Data listing: Begin

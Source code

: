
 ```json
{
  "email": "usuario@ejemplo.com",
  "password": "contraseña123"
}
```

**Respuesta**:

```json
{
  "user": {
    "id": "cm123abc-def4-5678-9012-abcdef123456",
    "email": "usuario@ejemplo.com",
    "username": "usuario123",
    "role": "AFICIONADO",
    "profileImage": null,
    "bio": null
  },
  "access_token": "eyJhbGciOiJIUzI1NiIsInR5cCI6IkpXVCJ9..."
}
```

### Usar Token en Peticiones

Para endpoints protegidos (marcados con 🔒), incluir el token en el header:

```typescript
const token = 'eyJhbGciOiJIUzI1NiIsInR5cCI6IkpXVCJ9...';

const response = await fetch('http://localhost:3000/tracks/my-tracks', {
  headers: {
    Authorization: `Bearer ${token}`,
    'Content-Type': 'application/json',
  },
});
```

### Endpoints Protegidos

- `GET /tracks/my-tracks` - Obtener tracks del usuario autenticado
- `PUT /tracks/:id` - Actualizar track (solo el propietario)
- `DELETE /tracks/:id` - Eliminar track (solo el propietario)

Data listing: End

- Exercise prompt
If a line in the data above includes the string "propietario", copy it.

- The completed task
- `PUT /tracks/:id` - Actualizar track (solo el propietario)
- `DELETE /tracks/:id` - Eliminar track (solo el propietario)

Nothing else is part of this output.